[PROVIDED RECORDS — start]
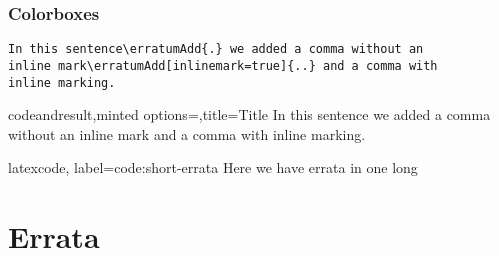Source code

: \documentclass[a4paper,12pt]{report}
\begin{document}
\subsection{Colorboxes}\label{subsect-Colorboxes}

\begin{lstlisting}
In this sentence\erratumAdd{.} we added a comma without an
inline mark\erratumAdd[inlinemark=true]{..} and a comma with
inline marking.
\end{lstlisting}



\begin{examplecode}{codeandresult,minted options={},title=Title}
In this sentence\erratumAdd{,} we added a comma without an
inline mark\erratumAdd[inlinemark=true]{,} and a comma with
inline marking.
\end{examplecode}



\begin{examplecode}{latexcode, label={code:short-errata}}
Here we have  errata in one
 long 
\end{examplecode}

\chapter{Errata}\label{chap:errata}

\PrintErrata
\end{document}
[PROVIDED RECORDS — finish]
[PROVIDED RECORDS — start]
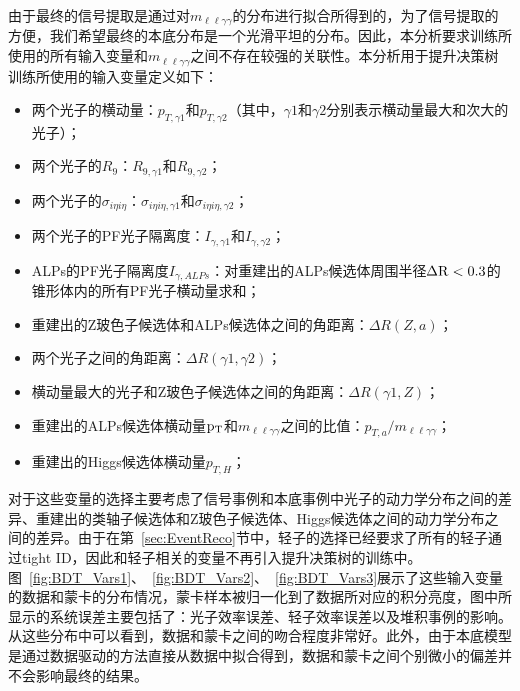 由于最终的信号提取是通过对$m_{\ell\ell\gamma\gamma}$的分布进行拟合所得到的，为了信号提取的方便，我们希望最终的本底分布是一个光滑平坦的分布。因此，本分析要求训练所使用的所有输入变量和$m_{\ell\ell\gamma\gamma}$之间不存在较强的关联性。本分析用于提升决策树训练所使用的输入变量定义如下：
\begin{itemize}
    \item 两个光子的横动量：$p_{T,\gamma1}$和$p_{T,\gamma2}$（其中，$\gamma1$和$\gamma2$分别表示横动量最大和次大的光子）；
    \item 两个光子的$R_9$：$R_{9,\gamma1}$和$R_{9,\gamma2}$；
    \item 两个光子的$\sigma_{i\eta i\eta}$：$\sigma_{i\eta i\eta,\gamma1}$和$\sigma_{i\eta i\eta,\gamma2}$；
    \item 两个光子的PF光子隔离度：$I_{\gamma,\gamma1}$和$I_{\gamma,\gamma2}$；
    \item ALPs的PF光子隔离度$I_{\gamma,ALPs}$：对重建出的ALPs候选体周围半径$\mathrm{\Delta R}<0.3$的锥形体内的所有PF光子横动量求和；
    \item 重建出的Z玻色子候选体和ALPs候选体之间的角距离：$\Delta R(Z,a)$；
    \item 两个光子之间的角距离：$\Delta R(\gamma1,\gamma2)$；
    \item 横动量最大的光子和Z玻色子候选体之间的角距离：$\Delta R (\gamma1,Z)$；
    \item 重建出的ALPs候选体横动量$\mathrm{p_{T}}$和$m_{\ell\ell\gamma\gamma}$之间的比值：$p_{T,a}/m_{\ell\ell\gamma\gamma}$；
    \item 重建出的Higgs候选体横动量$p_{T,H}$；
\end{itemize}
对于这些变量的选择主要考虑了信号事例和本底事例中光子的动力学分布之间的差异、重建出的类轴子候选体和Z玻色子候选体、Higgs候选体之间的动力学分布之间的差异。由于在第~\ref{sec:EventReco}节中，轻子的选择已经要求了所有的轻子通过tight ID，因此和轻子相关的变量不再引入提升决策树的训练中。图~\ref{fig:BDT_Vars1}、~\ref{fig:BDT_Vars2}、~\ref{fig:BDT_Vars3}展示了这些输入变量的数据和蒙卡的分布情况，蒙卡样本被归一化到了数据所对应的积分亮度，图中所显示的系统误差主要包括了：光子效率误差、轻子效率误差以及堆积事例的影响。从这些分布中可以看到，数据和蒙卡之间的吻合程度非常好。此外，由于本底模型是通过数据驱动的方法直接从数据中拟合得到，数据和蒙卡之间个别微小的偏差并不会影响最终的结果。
[PROVIDED RECORDS — finish]
Please go through the data and copy each line containing the word "inlinemark".

inline mark\erratumAdd[inlinemark=true]{..} and a comma with
inline mark\erratumAdd[inlinemark=true]{,} and a comma with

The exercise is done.